### WORK ITEM
Please copy every record exactly as it is written.

---

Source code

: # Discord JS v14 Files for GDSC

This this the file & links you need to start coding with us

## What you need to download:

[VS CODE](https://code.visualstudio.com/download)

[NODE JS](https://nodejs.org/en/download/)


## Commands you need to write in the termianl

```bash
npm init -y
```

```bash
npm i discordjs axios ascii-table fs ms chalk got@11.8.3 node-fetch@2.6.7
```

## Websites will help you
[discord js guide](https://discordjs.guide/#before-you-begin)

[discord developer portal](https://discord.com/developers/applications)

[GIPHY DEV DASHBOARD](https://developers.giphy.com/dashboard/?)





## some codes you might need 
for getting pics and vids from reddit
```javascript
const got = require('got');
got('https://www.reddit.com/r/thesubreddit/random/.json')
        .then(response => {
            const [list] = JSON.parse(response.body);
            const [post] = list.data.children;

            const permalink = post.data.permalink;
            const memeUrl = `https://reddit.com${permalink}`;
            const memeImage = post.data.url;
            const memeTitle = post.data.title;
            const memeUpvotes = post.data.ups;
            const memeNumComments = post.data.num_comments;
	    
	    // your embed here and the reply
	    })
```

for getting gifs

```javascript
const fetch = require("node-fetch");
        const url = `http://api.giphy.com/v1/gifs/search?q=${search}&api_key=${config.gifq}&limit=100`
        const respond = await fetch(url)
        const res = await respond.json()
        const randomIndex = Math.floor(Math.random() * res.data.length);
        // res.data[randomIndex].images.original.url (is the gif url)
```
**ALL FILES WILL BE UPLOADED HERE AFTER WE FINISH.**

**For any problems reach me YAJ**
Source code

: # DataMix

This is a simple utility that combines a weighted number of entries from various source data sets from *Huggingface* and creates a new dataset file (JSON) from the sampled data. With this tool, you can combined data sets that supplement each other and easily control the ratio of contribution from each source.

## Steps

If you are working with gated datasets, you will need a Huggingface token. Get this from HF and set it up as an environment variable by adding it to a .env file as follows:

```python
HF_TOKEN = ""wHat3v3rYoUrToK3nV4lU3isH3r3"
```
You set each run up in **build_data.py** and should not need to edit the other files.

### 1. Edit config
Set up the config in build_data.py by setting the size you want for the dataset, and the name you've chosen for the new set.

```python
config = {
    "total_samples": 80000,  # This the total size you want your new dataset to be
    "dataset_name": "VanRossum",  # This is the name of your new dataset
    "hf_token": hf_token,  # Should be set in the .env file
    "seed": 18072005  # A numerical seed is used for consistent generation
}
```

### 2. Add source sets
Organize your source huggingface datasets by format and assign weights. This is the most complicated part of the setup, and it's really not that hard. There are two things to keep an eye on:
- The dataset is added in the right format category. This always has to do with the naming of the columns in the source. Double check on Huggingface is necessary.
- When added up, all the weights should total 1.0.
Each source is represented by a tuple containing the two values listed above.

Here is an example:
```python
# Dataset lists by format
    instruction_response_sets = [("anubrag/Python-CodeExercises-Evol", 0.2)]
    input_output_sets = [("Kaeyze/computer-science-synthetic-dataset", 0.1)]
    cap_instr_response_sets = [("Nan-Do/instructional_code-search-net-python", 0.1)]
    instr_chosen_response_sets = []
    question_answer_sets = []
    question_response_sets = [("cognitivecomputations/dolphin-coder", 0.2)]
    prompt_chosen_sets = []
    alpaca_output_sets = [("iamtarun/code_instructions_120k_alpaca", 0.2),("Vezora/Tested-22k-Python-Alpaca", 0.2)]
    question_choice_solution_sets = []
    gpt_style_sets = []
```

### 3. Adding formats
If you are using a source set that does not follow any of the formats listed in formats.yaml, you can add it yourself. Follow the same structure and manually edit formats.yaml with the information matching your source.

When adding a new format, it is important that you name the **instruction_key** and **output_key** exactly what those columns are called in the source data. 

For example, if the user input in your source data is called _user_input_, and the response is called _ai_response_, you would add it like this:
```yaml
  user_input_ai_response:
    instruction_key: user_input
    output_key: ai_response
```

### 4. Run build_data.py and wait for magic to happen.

---

### FINISHED TASK
Source code

: # Discord JS v14 Files for GDSC

This this the file & links you need to start coding with us

## What you need to download:

[VS CODE](https://code.visualstudio.com/download)

[NODE JS](https://nodejs.org/en/download/)


## Commands you need to write in the termianl

```bash
npm init -y
```

```bash
npm i discordjs axios ascii-table fs ms chalk got@11.8.3 node-fetch@2.6.7
```

## Websites will help you
[discord js guide](https://discordjs.guide/#before-you-begin)

[discord developer portal](https://discord.com/developers/applications)

[GIPHY DEV DASHBOARD](https://developers.giphy.com/dashboard/?)





## some codes you might need 
for getting pics and vids from reddit
```javascript
const got = require('got');
got('https://www.reddit.com/r/thesubreddit/random/.json')
        .then(response => {
            const [list] = JSON.parse(response.body);
            const [post] = list.data.children;

            const permalink = post.data.permalink;
            const memeUrl = `https://reddit.com${permalink}`;
            const memeImage = post.data.url;
            const memeTitle = post.data.title;
            const memeUpvotes = post.data.ups;
            const memeNumComments = post.data.num_comments;
	    
	    // your embed here and the reply
	    })
```

for getting gifs

```javascript
const fetch = require("node-fetch");
        const url = `http://api.giphy.com/v1/gifs/search?q=${search}&api_key=${config.gifq}&limit=100`
        const respond = await fetch(url)
        const res = await respond.json()
        const randomIndex = Math.floor(Math.random() * res.data.length);
        // res.data[randomIndex].images.original.url (is the gif url)
```
**ALL FILES WILL BE UPLOADED HERE AFTER WE FINISH.**

**For any problems reach me YAJ**
Source code

: # DataMix

This is a simple utility that combines a weighted number of entries from various source data sets from *Huggingface* and creates a new dataset file (JSON) from the sampled data. With this tool, you can combined data sets that supplement each other and easily control the ratio of contribution from each source.

## Steps

If you are working with gated datasets, you will need a Huggingface token. Get this from HF and set it up as an environment variable by adding it to a .env file as follows:

```python
HF_TOKEN = ""wHat3v3rYoUrToK3nV4lU3isH3r3"
```
You set each run up in **build_data.py** and should not need to edit the other files.

### 1. Edit config
Set up the config in build_data.py by setting the size you want for the dataset, and the name you've chosen for the new set.

```python
config = {
    "total_samples": 80000,  # This the total size you want your new dataset to be
    "dataset_name": "VanRossum",  # This is the name of your new dataset
    "hf_token": hf_token,  # Should be set in the .env file
    "seed": 18072005  # A numerical seed is used for consistent generation
}
```

### 2. Add source sets
Organize your source huggingface datasets by format and assign weights. This is the most complicated part of the setup, and it's really not that hard. There are two things to keep an eye on:
- The dataset is added in the right format category. This always has to do with the naming of the columns in the source. Double check on Huggingface is necessary.
- When added up, all the weights should total 1.0.
Each source is represented by a tuple containing the two values listed above.

Here is an example:
```python
# Dataset lists by format
    instruction_response_sets = [("anubrag/Python-CodeExercises-Evol", 0.2)]
    input_output_sets = [("Kaeyze/computer-science-synthetic-dataset", 0.1)]
    cap_instr_response_sets = [("Nan-Do/instructional_code-search-net-python", 0.1)]
    instr_chosen_response_sets = []
    question_answer_sets = []
    question_response_sets = [("cognitivecomputations/dolphin-coder", 0.2)]
    prompt_chosen_sets = []
    alpaca_output_sets = [("iamtarun/code_instructions_120k_alpaca", 0.2),("Vezora/Tested-22k-Python-Alpaca", 0.2)]
    question_choice_solution_sets = []
    gpt_style_sets = []
```

### 3. Adding formats
If you are using a source set that does not follow any of the formats listed in formats.yaml, you can add it yourself. Follow the same structure and manually edit formats.yaml with the information matching your source.

When adding a new format, it is important that you name the **instruction_key** and **output_key** exactly what those columns are called in the source data. 

For example, if the user input in your source data is called _user_input_, and the response is called _ai_response_, you would add it like this:
```yaml
  user_input_ai_response:
    instruction_key: user_input
    output_key: ai_response
```

### 4. Run build_data.py and wait for magic to happen.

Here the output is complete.